Kieran Healy 10.10.05 at 10:24 am

I have to say that since this is the prize for economics, not political science or anything else

The prize has been oscillating on _that_ dimension, too: for the past two years we’ve had mainstream economists (Kydland and Prescott last year; Engle and Granger before that), and then before them two years of more maverick types (Kahneman & Smith, Akerlof, Spence & Stiglitz).

4

Daniel 10.10.05 at 10:36 am

oooh I dunno. Of those names, Kahneman and Smith are the only ones who could really be called “outside the mainstream”. I’d also question the Sen example above; he wrote a lot of technical stuff on welfare economics which ranges between “very good” and “excellent”. I can’t think of any recent winner who’s contributed as little as Schelling to economics as a discipline and surely now the last figleaf of an excuse for not giving Galbraith one is removed.

5

RedWolf 10.10.05 at 10:43 am

Aumann was a joy as a teacher. He is one of the sharpest and brightest people I have encountered. As an undergraduate in his class 30 years ago, he seemed humble, polite and no one could catch him making a mistake even in the most complicated proofs; many, some now very famous, students tried very hard with no avail.

6

Robin 10.10.05 at 11:14 am

“[S]urely now the last figleaf of an excuse for not giving Galbraith one is removed.”

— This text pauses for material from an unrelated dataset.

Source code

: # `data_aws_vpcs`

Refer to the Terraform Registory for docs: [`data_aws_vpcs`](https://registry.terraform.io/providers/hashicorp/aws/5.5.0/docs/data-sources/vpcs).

I don’t know how much contribution alone dictates the prize. Joan Robinson’s failure to win one doesn’t appear to have been a result of lacking fundamental contributions–hell, the capital controvesy lasted 30 years!

7

Bob B 10.10.05 at 12:04 pm

From a long conversation with her on one occasion the 1960s, I learned that Joan Robinson was deeply opposed on principle to the creation of a Nobel prize for economics because she believed some economists would compromise their work in order to try to win the prize.

This was hardly a unique personal insight imparted to me for she made little secret of this view as far as I could gather. There is probably little doubt that she would have refused the prize had it been awarded to her and very likely the prize awarding institution were aware of her views on the subject and perhaps wanted to avoid mutual embarrassment.

8

Kieran Healy 10.10.05 at 12:18 pm

Of those names, Kahneman and Smith are the only ones who could really be called “outside the mainstream”. I’d also question the Sen example above; he wrote a lot of technical stuff on welfare economics which ranges between “very good” and “excellent”.

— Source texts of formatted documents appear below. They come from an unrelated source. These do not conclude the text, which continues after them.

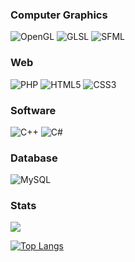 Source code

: ### Computer Graphics
![OpenGL](https://img.shields.io/badge/OpenGL-%23FFFFFF.svg?style=for-the-badge&logo=opengl)
![GLSL](https://img.shields.io/badge/-GLSL-blue?style=for-the-badge)
![SFML](https://img.shields.io/badge/-SFML-white?style=for-the-badge&logo=sfml)

### Web
![PHP](https://img.shields.io/badge/php-%23777BB4.svg?style=for-the-badge&logo=php&logoColor=white)
![HTML5](https://img.shields.io/badge/html5-%23E34F26.svg?style=for-the-badge&logo=html5&logoColor=white)
![CSS3](https://img.shields.io/badge/css3-%231572B6.svg?style=for-the-badge&logo=css3&logoColor=white)

### Software
![C++](https://img.shields.io/badge/c++-%2300599C.svg?style=for-the-badge&logo=c%2B%2B&logoColor=white)
![C#](https://img.shields.io/badge/c%23-%23239120.svg?style=for-the-badge&logo=c-sharp&logoColor=white)

### Database
![MySQL]([https://img.shields.io/badge/mysql-%2300f.svg?style=for-the-badge&logo=mysql&logoColor=white](https://img.shields.io/badge/-MySQL-orange?style=for-the-badge&logo=mysql))

### Stats
![](https://komarev.com/ghpvc/?username=KendySong&label=Profile+Views&style=for-the-badge)

[![Top Langs](https://github-readme-stats.vercel.app/api/top-langs/?username=KendySong&theme=onedark&layout=compact)](https://github.com/anuraghazra/github-readme-stats)
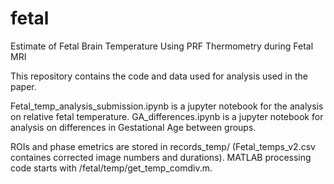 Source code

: # fetal
Estimate of Fetal Brain Temperature Using PRF Thermometry during Fetal MRI

This repository contains the code and data used for analysis used in the paper.

Fetal_temp_analysis_submission.ipynb is a jupyter notebook for the analysis on relative fetal temperature.
GA_differences.ipynb is a jupyter notebook for analysis on differences in Gestational Age between groups.

ROIs and phase emetrics are stored in records_temp/ (Fetal_temps_v2.csv containes corrected image numbers and durations).
MATLAB processing code starts with /fetal/temp/get_temp_comdiv.m.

I don’t think that all the variables are being balanced all the time, just that when someone wins for being really well known for x, it seems to get balanced out later (or the same year). So Kahneman is known for experimental work on the failings of the rat choice model, but Smith for experimental work on its successes. Merton and Scholes are big-time financial markets people, Sen is all about welfare, and so on.

9

Robin 10.10.05 at 2:11 pm

“Joan Robinson was deeply opposed on principle to the creation of a Nobel prize for economics.”

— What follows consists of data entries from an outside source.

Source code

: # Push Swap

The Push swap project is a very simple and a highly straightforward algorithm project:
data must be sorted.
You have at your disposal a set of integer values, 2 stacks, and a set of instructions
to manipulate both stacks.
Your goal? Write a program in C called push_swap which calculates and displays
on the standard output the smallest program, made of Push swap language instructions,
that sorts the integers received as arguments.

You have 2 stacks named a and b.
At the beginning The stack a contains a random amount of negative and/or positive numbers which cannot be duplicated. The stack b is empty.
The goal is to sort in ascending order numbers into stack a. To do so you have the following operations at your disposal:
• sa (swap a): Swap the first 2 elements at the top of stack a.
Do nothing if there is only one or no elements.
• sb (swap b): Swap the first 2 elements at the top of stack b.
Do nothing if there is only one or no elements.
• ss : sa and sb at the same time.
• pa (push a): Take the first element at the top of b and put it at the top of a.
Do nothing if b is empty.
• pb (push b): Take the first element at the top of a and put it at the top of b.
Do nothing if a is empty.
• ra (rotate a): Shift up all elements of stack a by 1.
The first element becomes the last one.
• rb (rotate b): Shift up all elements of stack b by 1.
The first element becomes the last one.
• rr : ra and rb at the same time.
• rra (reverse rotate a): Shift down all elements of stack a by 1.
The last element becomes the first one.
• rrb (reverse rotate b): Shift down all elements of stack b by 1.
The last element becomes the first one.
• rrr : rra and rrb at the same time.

Well, maybe it’s time we reconsider her argument.

10

anon 10.10.05 at 4:53 pm

Have any women won the econ prize? No, I’m not making any implicit arguments that Robinson’s gender has anything to do with her being “overlooked,” or that the prize committees are biased toward men, or any other similar claim. I’m just curious … and, yes, too lazy to look it up myself.

11

Daniel 10.10.05 at 4:58 pm

nope never. There are, of course, even fewer women economists than engineers, rather hilariously.

12

Tom Slee 10.10.05 at 5:10 pm

“I don’t know how much contribution alone dictates the prize.”

I believe that it is officially, at least, nothing. That is, the prize–at least those in the sciences—is for a discovery or invention or improvement: for a single event or piece of work, not a lifetime of solid work.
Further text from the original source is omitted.